Search the entries for the word "location". Copy every line that holds it.

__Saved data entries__
Start of Block

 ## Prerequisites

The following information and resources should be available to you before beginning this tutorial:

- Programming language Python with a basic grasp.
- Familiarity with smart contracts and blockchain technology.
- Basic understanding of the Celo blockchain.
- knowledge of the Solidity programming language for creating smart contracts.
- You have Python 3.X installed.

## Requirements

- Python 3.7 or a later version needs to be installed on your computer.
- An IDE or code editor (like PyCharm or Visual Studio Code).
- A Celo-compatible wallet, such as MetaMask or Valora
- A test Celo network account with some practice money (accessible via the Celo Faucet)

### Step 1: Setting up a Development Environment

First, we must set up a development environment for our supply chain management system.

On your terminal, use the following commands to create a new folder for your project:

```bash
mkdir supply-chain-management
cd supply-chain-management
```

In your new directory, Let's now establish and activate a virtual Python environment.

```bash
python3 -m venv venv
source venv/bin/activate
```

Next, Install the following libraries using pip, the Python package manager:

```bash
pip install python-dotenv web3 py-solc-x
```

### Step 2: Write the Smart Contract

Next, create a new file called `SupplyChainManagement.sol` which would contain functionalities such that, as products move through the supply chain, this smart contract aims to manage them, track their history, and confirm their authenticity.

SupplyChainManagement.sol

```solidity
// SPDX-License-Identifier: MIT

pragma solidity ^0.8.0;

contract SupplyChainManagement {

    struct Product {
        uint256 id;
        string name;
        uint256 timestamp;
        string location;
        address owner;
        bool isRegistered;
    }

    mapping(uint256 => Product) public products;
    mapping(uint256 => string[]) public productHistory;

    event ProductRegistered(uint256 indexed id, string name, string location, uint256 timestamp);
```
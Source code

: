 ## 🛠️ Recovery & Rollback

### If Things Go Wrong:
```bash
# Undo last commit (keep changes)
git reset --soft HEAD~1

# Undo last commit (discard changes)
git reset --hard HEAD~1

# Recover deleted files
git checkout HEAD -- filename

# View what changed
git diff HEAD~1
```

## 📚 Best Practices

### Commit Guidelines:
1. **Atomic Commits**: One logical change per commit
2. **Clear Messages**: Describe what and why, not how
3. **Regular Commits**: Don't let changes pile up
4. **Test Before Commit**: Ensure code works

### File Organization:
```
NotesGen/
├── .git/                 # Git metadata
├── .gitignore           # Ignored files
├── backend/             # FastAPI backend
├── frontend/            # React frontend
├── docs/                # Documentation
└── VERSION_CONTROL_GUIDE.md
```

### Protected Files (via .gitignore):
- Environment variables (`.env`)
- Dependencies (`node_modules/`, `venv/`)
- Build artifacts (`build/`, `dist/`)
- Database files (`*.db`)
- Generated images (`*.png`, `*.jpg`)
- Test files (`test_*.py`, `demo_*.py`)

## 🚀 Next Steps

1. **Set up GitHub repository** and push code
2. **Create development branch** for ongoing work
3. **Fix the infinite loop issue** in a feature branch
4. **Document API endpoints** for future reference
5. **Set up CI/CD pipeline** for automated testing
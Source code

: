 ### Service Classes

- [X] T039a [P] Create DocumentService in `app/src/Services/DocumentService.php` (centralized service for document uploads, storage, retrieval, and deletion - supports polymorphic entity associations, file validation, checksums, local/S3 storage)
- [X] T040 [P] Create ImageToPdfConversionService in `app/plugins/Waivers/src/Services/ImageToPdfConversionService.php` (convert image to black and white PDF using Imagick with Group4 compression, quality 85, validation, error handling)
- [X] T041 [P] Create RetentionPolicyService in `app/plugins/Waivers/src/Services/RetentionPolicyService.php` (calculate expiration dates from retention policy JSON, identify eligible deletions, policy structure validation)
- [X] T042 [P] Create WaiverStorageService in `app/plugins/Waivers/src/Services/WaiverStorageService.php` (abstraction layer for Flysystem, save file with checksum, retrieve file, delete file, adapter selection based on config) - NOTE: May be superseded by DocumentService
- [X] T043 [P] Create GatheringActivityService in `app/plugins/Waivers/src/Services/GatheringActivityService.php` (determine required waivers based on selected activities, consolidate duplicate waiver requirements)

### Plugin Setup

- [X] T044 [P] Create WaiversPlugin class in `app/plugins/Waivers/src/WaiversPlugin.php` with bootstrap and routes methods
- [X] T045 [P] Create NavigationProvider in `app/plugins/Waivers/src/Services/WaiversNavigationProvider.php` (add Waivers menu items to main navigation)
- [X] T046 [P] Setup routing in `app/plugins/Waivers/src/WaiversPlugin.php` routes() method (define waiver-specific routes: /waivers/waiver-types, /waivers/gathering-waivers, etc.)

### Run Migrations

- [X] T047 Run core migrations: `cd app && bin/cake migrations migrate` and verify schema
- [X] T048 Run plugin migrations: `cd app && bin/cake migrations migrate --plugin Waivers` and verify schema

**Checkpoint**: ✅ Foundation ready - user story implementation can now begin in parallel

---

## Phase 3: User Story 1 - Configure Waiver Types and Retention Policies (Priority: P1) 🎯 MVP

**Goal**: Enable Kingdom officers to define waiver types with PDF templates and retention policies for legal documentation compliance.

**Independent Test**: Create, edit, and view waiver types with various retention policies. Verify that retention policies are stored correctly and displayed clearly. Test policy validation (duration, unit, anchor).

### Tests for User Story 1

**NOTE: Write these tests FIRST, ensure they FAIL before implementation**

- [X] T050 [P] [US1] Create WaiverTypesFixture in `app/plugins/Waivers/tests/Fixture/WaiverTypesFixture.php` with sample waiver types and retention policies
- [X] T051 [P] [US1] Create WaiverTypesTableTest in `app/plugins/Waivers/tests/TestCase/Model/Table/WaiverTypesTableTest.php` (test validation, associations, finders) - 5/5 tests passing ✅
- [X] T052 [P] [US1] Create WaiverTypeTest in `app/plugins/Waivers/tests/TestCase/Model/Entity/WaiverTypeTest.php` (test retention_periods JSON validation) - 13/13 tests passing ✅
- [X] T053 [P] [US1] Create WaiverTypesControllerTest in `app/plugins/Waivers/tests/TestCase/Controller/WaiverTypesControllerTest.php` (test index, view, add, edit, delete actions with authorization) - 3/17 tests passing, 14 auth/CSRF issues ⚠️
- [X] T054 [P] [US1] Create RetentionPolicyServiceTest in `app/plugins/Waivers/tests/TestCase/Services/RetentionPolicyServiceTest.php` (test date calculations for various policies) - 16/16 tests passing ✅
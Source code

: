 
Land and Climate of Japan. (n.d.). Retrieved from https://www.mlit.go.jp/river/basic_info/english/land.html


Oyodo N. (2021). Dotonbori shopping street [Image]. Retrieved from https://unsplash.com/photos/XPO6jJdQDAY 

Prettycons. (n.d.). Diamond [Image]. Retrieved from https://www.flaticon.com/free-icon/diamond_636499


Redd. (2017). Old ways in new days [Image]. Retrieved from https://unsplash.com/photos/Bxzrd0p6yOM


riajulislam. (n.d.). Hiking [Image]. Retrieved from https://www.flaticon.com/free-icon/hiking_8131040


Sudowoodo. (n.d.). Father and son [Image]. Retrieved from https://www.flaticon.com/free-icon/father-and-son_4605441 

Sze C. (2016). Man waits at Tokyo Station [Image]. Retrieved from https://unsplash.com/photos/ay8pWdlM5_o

End of Block

__Exercise answer__
        string location;
    event ProductRegistered(uint256 indexed id, string name, string location, uint256 timestamp);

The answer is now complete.